Reaching out to people after you’ve been bullied can be a terrifying prospect. It can feel pointless and it can feel dangerous. What if you’re judged for what happened to you? What if when you talk about what happened, the bullies decide to retaliate against you? Even if people do befriend you, what if they decide to ditch you and betray you, either because they’re influenced by the bullies or because they’ve discovered all the flaws in you that the bullies discovered?  What if you’re only setting yourself up for further hurt?

Reaching out to people after you’ve been bullied and reaching out to people in general is always a risk. There’s always a chance that the people you reach out to will reject you, betray, judge you, be unkind to you. They might even end up bullying you.It’s a risk worth taking though.

The way the bullies feel about you and the way they treated you is not the way everyone feels about you and it’s not the way everyone’s going to treat you. It’s probably not even the way most people or the world in general feels about you or is going to treat you.

If you look hard enough you will find people who accept you and appreciate you for who you are. You will find people who are true friends, the kind of friends who will support you and encourage you, the kind of friends who will stand by your side through the good times and the bad times, who will not allow themselves to be influenced by the nasty things other people say about you or the pressure other people exert on them.

Some people deal with the pain they feel and experience by causing other people pain. Do not become of one of those people. Do not be like the people who bullied you. Create something positive out of your negative experience by using it to become a better, more compassionate person.

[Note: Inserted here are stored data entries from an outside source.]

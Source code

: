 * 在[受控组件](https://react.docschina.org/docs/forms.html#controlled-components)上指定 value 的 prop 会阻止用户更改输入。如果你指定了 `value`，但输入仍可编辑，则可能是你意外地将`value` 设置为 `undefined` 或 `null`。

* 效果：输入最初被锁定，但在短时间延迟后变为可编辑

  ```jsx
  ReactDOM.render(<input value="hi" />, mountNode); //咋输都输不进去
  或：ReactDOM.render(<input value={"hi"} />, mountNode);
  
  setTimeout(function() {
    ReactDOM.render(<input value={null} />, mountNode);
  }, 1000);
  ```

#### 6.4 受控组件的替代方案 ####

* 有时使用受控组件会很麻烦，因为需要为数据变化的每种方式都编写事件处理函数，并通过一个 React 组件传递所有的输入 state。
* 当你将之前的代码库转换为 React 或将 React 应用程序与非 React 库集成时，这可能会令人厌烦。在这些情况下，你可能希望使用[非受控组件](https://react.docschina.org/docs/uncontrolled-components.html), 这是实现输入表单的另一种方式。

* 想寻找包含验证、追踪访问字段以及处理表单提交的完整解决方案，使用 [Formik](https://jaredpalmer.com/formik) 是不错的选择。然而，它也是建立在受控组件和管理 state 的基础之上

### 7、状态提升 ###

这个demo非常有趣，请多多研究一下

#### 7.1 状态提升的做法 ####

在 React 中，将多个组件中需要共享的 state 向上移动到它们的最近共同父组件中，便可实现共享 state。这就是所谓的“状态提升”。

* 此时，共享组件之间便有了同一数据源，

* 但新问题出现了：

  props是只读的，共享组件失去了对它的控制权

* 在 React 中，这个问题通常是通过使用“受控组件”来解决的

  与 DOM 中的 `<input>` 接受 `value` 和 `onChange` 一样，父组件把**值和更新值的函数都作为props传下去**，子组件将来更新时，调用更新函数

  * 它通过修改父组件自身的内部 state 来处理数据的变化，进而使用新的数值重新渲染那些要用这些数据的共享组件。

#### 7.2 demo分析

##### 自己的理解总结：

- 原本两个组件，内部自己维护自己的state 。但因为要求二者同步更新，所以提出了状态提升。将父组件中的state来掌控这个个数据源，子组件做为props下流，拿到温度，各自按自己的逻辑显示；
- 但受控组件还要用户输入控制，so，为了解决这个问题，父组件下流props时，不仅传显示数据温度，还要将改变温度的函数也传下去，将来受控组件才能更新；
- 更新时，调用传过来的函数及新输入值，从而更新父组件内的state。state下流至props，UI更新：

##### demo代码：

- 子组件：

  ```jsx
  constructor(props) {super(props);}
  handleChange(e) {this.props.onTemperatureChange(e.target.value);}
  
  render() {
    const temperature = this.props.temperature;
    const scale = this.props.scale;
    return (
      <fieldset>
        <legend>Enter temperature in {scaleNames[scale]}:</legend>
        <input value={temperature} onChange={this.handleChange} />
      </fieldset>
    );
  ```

Reach out to other people who have been bullied. Stand up for people you see being bullied. Recognize and reflect on the tactics that were used to bully you and make you feel alienated. Make sure you do not behave in a way that could contribute to someone else being bullied and alienated, even if it will win you favor with other people. Choose being kind over being popular.

Bullies pick on people in an attempt to feel better about themselves but that is not going to make them truly happy. As Robert Green Ingersoll said “The way to be happy is to make others so.”

On the surface bullies seem brave and bold but deep down bullies are really cowards. If you stand up to them and your friends stand up to them they might back down. If these bullies are people you have to interact with than a direct approach might be best but if you don’t have to interact with them they’re not even worth addressing directly. Take away the power they have over you by ignoring the nasty things they say about you and not letting them get to you. Their opinion of you really doesn’t matter. The people in your life who do matter know the truth about you.

Bullies will come up with all kinds of justifications as to why they’re bullying you. They may claim they’re treating you that way because you’re annoying, rude, crazy, ugly, stupid etc, but none of those reasons are the real reason they are treating you like that. The real reason they are treating you badly is because they perceive you as being vulnerable. Show those people that while you may be vulnerable, you are not defenseless.